A COMPRESSOR HOUSING

TECHNICAL FIELD

The technical field relates to a compressor housing.

BACKGROUND

Compressors are used in wide variety of applications.

For example, internal combustion engines may be provided with a forced air system such as a turbocharger in order to increase an engine efficiency and power by forcing extra air into the combustion chambers of the cylinders.

The turbocharger comprises a compressor rotationally coupled to a turbine.

Compressor operations at low mass flow rates are limited in pressure ratio by the surge limit, namely a threshold above which severe fluid dynamic instabilities may occur.

Moreover, compressor operations close to surge may be associated with a noise which is known in the art as “whoosh" noise.

An object of an embodiment disclosed is to enlarge the operative portion of the compressor map in order to achieve significant improvements on the compressor surge margin towards smaller flow rates.

Another object of a disclosed embodiment is to reduce compressor noise, achieving significant dampening around a frequency range commonly used and improving customer satisfaction.

This and other objects are achieved by the embodiments of the invention as defined in the independent claims. The dependent claims include preferred and/or advantageous aspects of said embodiments.

SUMMARY

An embodiment of the disclosure provides a compressor housing comprising a compressor inlet duct and an inlet for a compressor wheel, the compressor inlet duct having a longitudinal axis and connecting an air intake duct with the compressor wheel inlet, wherein the compressor housing comprises at least one appendix, placed between an upstream portion of the compressor inlet duct and the compressor wheel inlet and wherein the at least one appendix comprises a pipe closed in a distal part thereof with respect to the longitudinal axis of the compressor inlet duct.

An advantage of this embodiment is that the introduction of an appendix comprising a closed pipe and integrated into the compressor housing at its inlet has proven to be effective in enlarging the operative portion of the compressor map, shifting the surge limit towards smaller mass flow rates.
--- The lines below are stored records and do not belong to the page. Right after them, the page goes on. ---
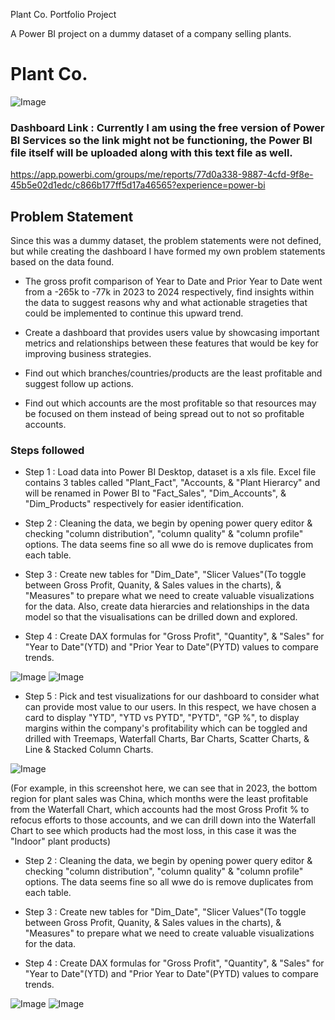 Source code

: Plant Co. Portfolio Project

A Power BI project on a dummy dataset of a company selling plants.

# Plant Co.

![Image](https://github.com/user-attachments/assets/a1f615db-4294-4eed-9583-86e6e65f7fc7)

### Dashboard Link : Currently I am using the free version of Power BI Services so the link might not be functioning, the Power BI file itself will be uploaded along with this text file as well.
https://app.powerbi.com/groups/me/reports/77d0a338-9887-4cfd-9f8e-45b5e02d1edc/c866b177ff5d17a46565?experience=power-bi

## Problem Statement

Since this was a dummy dataset, the problem statements were not defined, but while creating the dashboard I have formed my own problem statements based on the data found.

- The gross profit comparison of Year to Date and Prior Year to Date went from a -265k to -77k in 2023 to 2024 respectively, find insights within the data to suggest reasons why and what actionable strageties that could be implemented to continue this upward trend.

- Create a dashboard that provides users value by showcasing important metrics and relationships between these features that would be key for improving business strategies.

- Find out which branches/countries/products are the least profitable and suggest follow up actions.

- Find out which accounts are the most profitable so that resources may be focused on them instead of being spread out to not so profitable accounts.


### Steps followed 

- Step 1 : Load data into Power BI Desktop, dataset is a xls file. Excel file contains 3 tables called "Plant_Fact", "Accounts, & "Plant Hierarcy" and will be renamed in Power BI to "Fact_Sales", "Dim_Accounts", & "Dim_Products" respectively for easier identification.

- Step 2 : Cleaning the data, we begin by opening power query editor & checking "column distribution", "column quality" & "column profile" options. The data seems fine so all wwe do is remove duplicates from each table.

- Step 3 : Create new tables for "Dim_Date", "Slicer Values"(To toggle between Gross Profit, Quanity, & Sales values in the charts), & "Measures" to prepare what we need to create valuable visualizations for the data. Also, create data hierarcies and relationships in the data model so that the visualisations can be drilled down and explored.

- Step 4 : Create DAX formulas for "Gross Profit", "Quantity", & "Sales" for "Year to Date"(YTD) and "Prior Year to Date"(PYTD) values to compare trends.

![Image](https://github.com/user-attachments/assets/8c777d4f-b0e4-4600-9196-ff6b4368120e)
![Image](https://github.com/user-attachments/assets/4b27f696-ef67-4023-bf2c-7fe9ab0cd6f9)

- Step 5 : Pick and test visualizations for our dashboard to consider what can provide most value to our users. In this respect, we have chosen a card to display "YTD", "YTD vs PYTD", "PYTD", "GP %", to display margins within the company's profitability which can be toggled and drilled with Treemaps, Waterfall Charts, Bar Charts, Scatter Charts, & Line & Stacked Column Charts.

![Image](https://github.com/user-attachments/assets/056cea9a-ab7b-44c4-81f7-673262e420e0)

(For example, in this screenshot here, we can see that in 2023, the bottom region for plant sales was China, which months were the least profitable from the Waterfall Chart, which accounts had the most Gross Profit % to refocus efforts to those accounts, and we can drill down into the Waterfall Chart to see which products had the most loss, in this case it was the "Indoor" plant products)


- Step 2 : Cleaning the data, we begin by opening power query editor & checking "column distribution", "column quality" & "column profile" options. The data seems fine so all wwe do is remove duplicates from each table.

- Step 3 : Create new tables for "Dim_Date", "Slicer Values"(To toggle between Gross Profit, Quanity, & Sales values in the charts), & "Measures" to prepare what we need to create valuable visualizations for the data.

- Step 4 : Create DAX formulas for "Gross Profit", "Quantity", & "Sales" for "Year to Date"(YTD) and "Prior Year to Date"(PYTD) values to compare trends.

![Image](https://github.com/user-attachments/assets/8c777d4f-b0e4-4600-9196-ff6b4368120e)
![Image](https://github.com/user-attachments/assets/4b27f696-ef67-4023-bf2c-7fe9ab0cd6f9)

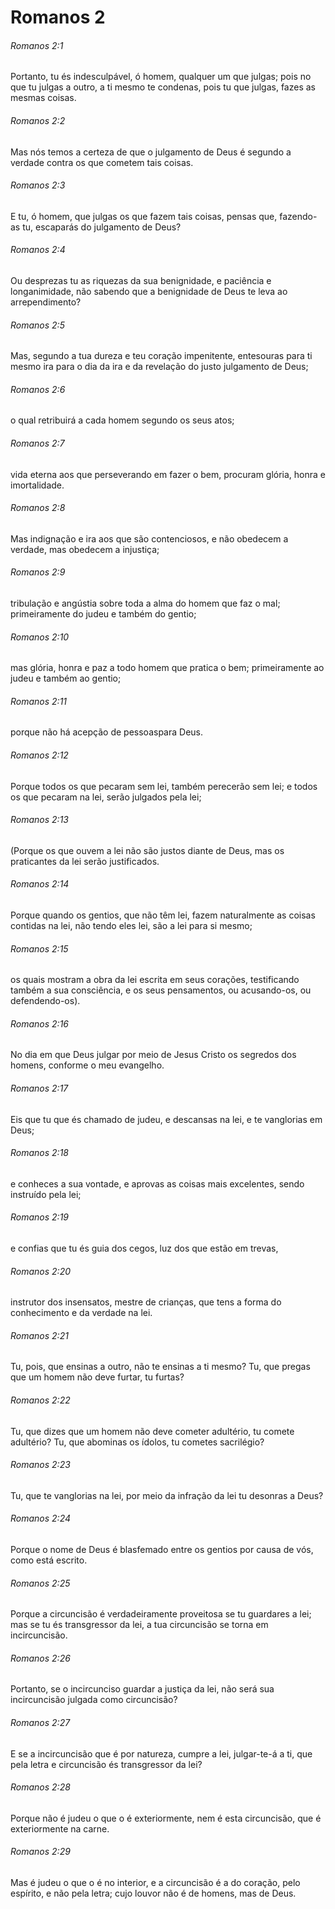 # Romanos 2

###### Romanos 2:1

Portanto, tu és indesculpável, ó homem, qualquer um que julgas; pois no que tu julgas a outro, a ti mesmo te condenas, pois tu que julgas, fazes as mesmas coisas.

###### Romanos 2:2

Mas nós temos a certeza de que o julgamento de Deus é segundo a verdade contra os que cometem tais coisas.

###### Romanos 2:3

E tu, ó homem, que julgas os que fazem tais coisas, pensas que, fazendo-as tu, escaparás do julgamento de Deus?

###### Romanos 2:4

Ou desprezas tu as riquezas da sua benignidade, e paciência e longanimidade, não sabendo que a benignidade de Deus te leva ao arrependimento?

###### Romanos 2:5

Mas, segundo a tua dureza e teu coração impenitente, entesouras para ti mesmo ira para o dia da ira e da revelação do justo julgamento de Deus;

###### Romanos 2:6

o qual retribuirá a cada homem segundo os seus atos;

###### Romanos 2:7

vida eterna aos que perseverando em fazer o bem, procuram glória, honra e imortalidade.

###### Romanos 2:8

Mas indignação e ira aos que são contenciosos, e não obedecem a verdade, mas obedecem a injustiça;

###### Romanos 2:9

tribulação e angústia sobre toda a alma do homem que faz o mal; primeiramente do judeu e também do gentio;

###### Romanos 2:10

mas glória, honra e paz a todo homem que pratica o bem; primeiramente ao judeu e também ao gentio;

###### Romanos 2:11

porque não há acepção de pessoaspara Deus.

###### Romanos 2:12

Porque todos os que pecaram sem lei, também perecerão sem lei; e todos os que pecaram na lei, serão julgados pela lei;

###### Romanos 2:13

(Porque os que ouvem a lei não são justos diante de Deus, mas os praticantes da lei serão justificados.

###### Romanos 2:14

Porque quando os gentios, que não têm lei, fazem naturalmente as coisas contidas na lei, não tendo eles lei, são a lei para si mesmo;

###### Romanos 2:15

os quais mostram a obra da lei escrita em seus corações, testificando também a sua consciência, e os seus pensamentos, ou acusando-os, ou defendendo-os).

###### Romanos 2:16

No dia em que Deus julgar por meio de Jesus Cristo os segredos dos homens, conforme o meu evangelho.

###### Romanos 2:17

Eis que tu que és chamado de judeu, e descansas na lei, e te vanglorias em Deus;

###### Romanos 2:18

e conheces a sua vontade, e aprovas as coisas mais excelentes, sendo instruído pela lei;

###### Romanos 2:19

e confias que tu és guia dos cegos, luz dos que estão em trevas,

###### Romanos 2:20

instrutor dos insensatos, mestre de crianças, que tens a forma do conhecimento e da verdade na lei.

###### Romanos 2:21

Tu, pois, que ensinas a outro, não te ensinas a ti mesmo? Tu, que pregas que um homem não deve furtar, tu furtas?

###### Romanos 2:22

Tu, que dizes que um homem não deve cometer adultério, tu comete adultério? Tu, que abominas os ídolos, tu cometes sacrilégio?

###### Romanos 2:23

Tu, que te vanglorias na lei, por meio da infração da lei tu desonras a Deus?

###### Romanos 2:24

Porque o nome de Deus é blasfemado entre os gentios por causa de vós, como está escrito.

###### Romanos 2:25

Porque a circuncisão é verdadeiramente proveitosa se tu guardares a lei; mas se tu és transgressor da lei, a tua circuncisão se torna em incircuncisão.

###### Romanos 2:26

Portanto, se o incircunciso guardar a justiça da lei, não será sua incircuncisão julgada como circuncisão?

###### Romanos 2:27

E se a incircuncisão que é por natureza, cumpre a lei, julgar-te-á a ti, que pela letra e circuncisão és transgressor da lei?

###### Romanos 2:28

Porque não é judeu o que o é exteriormente, nem é esta circuncisão, que é exteriormente na carne.

###### Romanos 2:29

Mas é judeu o que o é no interior, e a circuncisão é a do coração, pelo espírito, e não pela letra; cujo louvor não é de homens, mas de Deus.

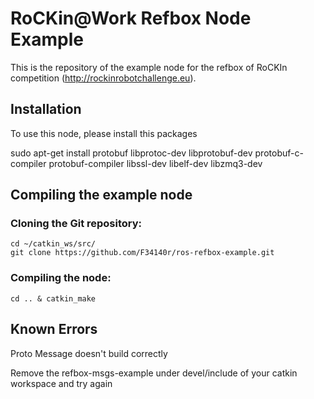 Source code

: RoCKin@Work Refbox Node Example
===============================

This is the repository of the example node for the refbox of RoCKIn competition (http://rockinrobotchallenge.eu).

## Installation
To use this node, please install this packages

sudo apt-get install protobuf libprotoc-dev libprotobuf-dev protobuf-c-compiler protobuf-compiler libssl-dev libelf-dev libzmq3-dev

## Compiling the example node
### Cloning the Git repository:

    cd ~/catkin_ws/src/
    git clone https://github.com/F34140r/ros-refbox-example.git

### Compiling the node:

    cd .. & catkin_make

## Known Errors

Proto Message doesn't build correctly  

  Remove the refbox-msgs-example under devel/include of your catkin workspace       and try again
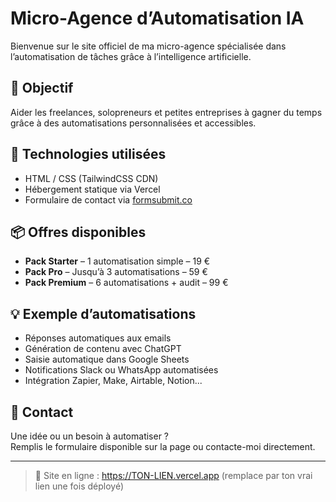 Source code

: # Micro-Agence d’Automatisation IA

Bienvenue sur le site officiel de ma micro-agence spécialisée dans l’automatisation de tâches grâce à l’intelligence artificielle.

## 🚀 Objectif

Aider les freelances, solopreneurs et petites entreprises à gagner du temps grâce à des automatisations personnalisées et accessibles.

## 🧠 Technologies utilisées

- HTML / CSS (TailwindCSS CDN)
- Hébergement statique via Vercel
- Formulaire de contact via [formsubmit.co](https://formsubmit.co)

## 📦 Offres disponibles

- **Pack Starter** – 1 automatisation simple – 19 €
- **Pack Pro** – Jusqu’à 3 automatisations – 59 €
- **Pack Premium** – 6 automatisations + audit – 99 €

## 💡 Exemple d’automatisations

- Réponses automatiques aux emails
- Génération de contenu avec ChatGPT
- Saisie automatique dans Google Sheets
- Notifications Slack ou WhatsApp automatisées
- Intégration Zapier, Make, Airtable, Notion...

## 📩 Contact

Une idée ou un besoin à automatiser ?  
Remplis le formulaire disponible sur la page ou contacte-moi directement.

---

> 💼 Site en ligne : https://TON-LIEN.vercel.app (remplace par ton vrai lien une fois déployé)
The fluid dynamic phenomenon induced by the proximal end of the closed pipe allows the achievement of higher pressure ratios at small mass flow rates.

In automotive and heavy duty engines this improvement is directly translated into higher low-end torque with no compromises in peak power performance. A further advantage is the achievement of significant noise dampening at different mass flow rates, especially in the frequency range related to the “whoosh” noise phenomenon that is particularly severe in automotive applications and is hereby reduced.

In another embodiment, the at least one appendix protrudes externally with respect to an external surface of the compressor housing inlet.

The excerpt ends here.